Grund für diese weitgehend erfolglosen Bemühungen war die Dominanz potenter Herrschaftsträger, im Osten der Wittelsbacher, im Westen Habsburgs sowie im Norden und Süden vor allem des Hochstifts bzw. Domkapitels. Aufgrund ihrer besonderen Lage entwickelte die Reichsstadt schon früh ein professionelles Boten- und Postwesen. Indirekte Einflussmittel boten sich der städtischen Oberhoheit über Spital- und Stiftungsbesitz, besonders durch das schirmherrschaftliche Instrument der Pflegschaft. So kontrollierten etwa die städtischen Pfleger den Finanzhaushalt des über reichen Grundbesitz und Herrschaftsrechte im Augsburger Umland verfügenden Heilig-Geist-Spitals (Obervogtämter Gabelbach [Gde. Zusmarshausen, Lkr. Augsburg], Mittelneufnach [Lkr. Augsburg], Täfertingen (Gde. Neusäß, Lkr. Augsburg), Vogtamt Lützelburg [Gde. Gablingen, Lkr. Augsburg], Ortsherrschaft Bannacker [Lkr. Augsburg]). Hierdurch gelang zwar nicht wie im Falle Nürnbergs eine territoriale Arrondierung, doch konnte der Rat Mitsprache bei den sich allmählich herauskristallisierenden Ortsherrschaften nehmen und bis zum Ende des Alten Reiches auch halten. Quellenbedingt wie methodisch lässt sich in diesem Fall der reichsstädtische Einfluss als indirekte Herrschaft aber oft nur schwer und zudem nur punktuell profilieren. 

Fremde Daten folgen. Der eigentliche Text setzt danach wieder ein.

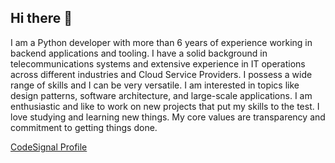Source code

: ## Hi there 👋

I am a Python developer with more than 6 years of experience working in backend applications and tooling. I have a solid background in telecommunications systems and extensive experience in IT operations across different industries and Cloud Service Providers. I possess a wide range of skills and I can be very versatile. I am interested in topics like design patterns, software architecture, and large-scale applications.
I am enthusiastic and like to work on new projects that put my skills to the test. I love studying and learning new things. My core values are transparency and commitment to getting things done.

[CodeSignal Profile](https://app.codesignal.com/profile/pecalleja/overview)
<!--
**pecalleja/pecalleja** is a ✨ _special_ ✨ repository because its `README.md` (this file) appears on your GitHub profile.

Here are some ideas to get you started:

- 🔭 I’m currently working on ...
- 🌱 I’m currently learning ...
- 👯 I’m looking to collaborate on ...
- 🤔 I’m looking for help with ...
- 💬 Ask me about ...
- 📫 How to reach me: ...
- 😄 Pronouns: ...
- ⚡ Fun fact: ...
-->
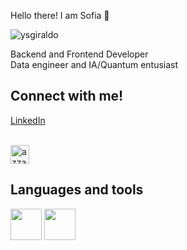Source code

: Hello there! I am Sofia 👋

![ysgiraldo](https://komarev.com/ghpvc/?username=ysgiraldo&color=brightgreen)

Backend and Frontend Developer\
Data engineer and IA/Quantum entusiast

## Connect with me!
[LinkedIn](https://www.linkedin.com/in/yackelin-sof%C3%ADa-giraldo-casta%C3%B1o/)

<p align="left">
      <br/>
      <a href="https://www.linkedin.com/in/yackelin-sof%C3%ADa-giraldo-casta%C3%B1o/" target="blank"><img align="center"
         src="https://img.shields.io/badge/linkedin-%231DA1F2.svg?style=for-the-badge&logo=linkedin&logoColor=white"
         alt="azzar" height="30"/></a>
</p>

## Languages and tools
<img height="50px" src="https://external-content.duckduckgo.com/iu/?u=https%3A%2F%2Fwebforpc.com%2Fwp-content%2Fuploads%2F2018%2F01%2Flinux-logo-image.jpg&f=1&nofb=1" />
<img height="50px" src="https://external-content.duckduckgo.com/iu/?u=https%3A%2F%2Fwww.digitaltveurope.com%2Ffiles%2F2019%2F02%2FAWS_logo.jpg&f=1&nofb=1" />
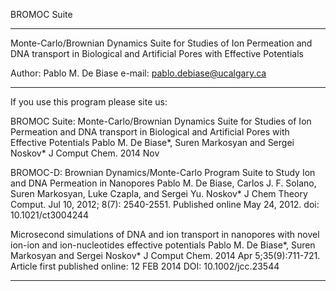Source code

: BROMOC Suite
************
Monte-Carlo/Brownian Dynamics Suite for Studies of Ion Permeation and DNA transport in Biological and Artificial Pores with Effective Potentials

Author: Pablo M. De Biase
e-mail: pablo.debiase@ucalgary.ca

---------------------------------------------------------------
If you use this program please site us:

BROMOC Suite: Monte-Carlo/Brownian Dynamics Suite for Studies of Ion Permeation and DNA transport in Biological and Artificial Pores with Effective Potentials
Pablo M. De Biase*, Suren Markosyan and Sergei Noskov*
J Comput Chem. 2014 Nov

BROMOC-D: Brownian Dynamics/Monte-Carlo Program Suite to Study Ion and DNA Permeation in Nanopores
Pablo M. De Biase, Carlos J. F. Solano, Suren Markosyan, Luke Czapla, and Sergei Yu. Noskov*
J Chem Theory Comput. Jul 10, 2012; 8(7): 2540-2551.
Published online May 24, 2012. doi:  10.1021/ct3004244

Microsecond simulations of DNA and ion transport in nanopores with novel ion-ion and ion-nucleotides effective potentials
Pablo M. De Biase*, Suren Markosyan and Sergei Noskov*
J Comput Chem. 2014 Apr 5;35(9):711-721.
Article first published online: 12 FEB 2014
DOI: 10.1002/jcc.23544

---------------------------------------------------------------


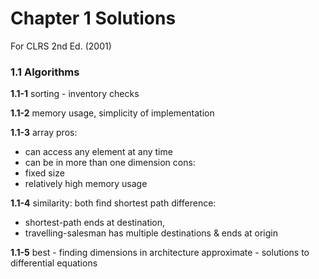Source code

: # Chapter 1 Solutions
For CLRS 2nd Ed. (2001)

### 1.1   Algorithms
**1.1-1**
sorting - inventory checks

**1.1-2**
memory usage, simplicity of implementation

**1.1-3**
array
pros:
- can access any element at any time
- can be in more than one dimension
cons:
- fixed size
- relatively high memory usage

**1.1-4**
similarity: both find shortest path
difference: 
- shortest-path ends at destination,
- travelling-salesman has multiple destinations & ends at origin

**1.1-5**
best - finding dimensions in architecture
approximate - solutions to differential equations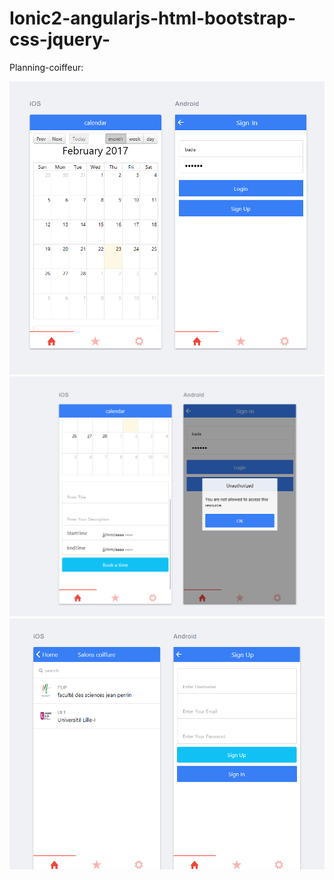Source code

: # Ionic2-angularjs-html-bootstrap-css-jquery-

Planning-coiffeur:

![alt tag](https://raw.githubusercontent.com/badaneoth/Ionic2-angularjs-html-bootstrap-css-jquery-Planning-coiffeur/master/agenda.png)
![alt tag](https://raw.githubusercontent.com/badaneoth/Ionic2-angularjs-html-bootstrap-css-jquery-Planning-coiffeur/master/agenda2.png)
![alt tag](https://raw.githubusercontent.com/badaneoth/Ionic2-angularjs-html-bootstrap-css-jquery-Planning-coiffeur/master/agenda3.png)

Stadt-, Aus- und Pfahlbürger

Pfalbürger der Stadt Augsburg zwischen 1324 und 1369. (Gestaltung: Stefan Schnupp; Vorlage: Claudia Kalesse, Bürger in Augsburg. Studien über Bürgerrecht, Neubürger und Bürgen anhand des Augsburger Bürgerbuchs I (1288-1497), Augsburg 2001, 526.)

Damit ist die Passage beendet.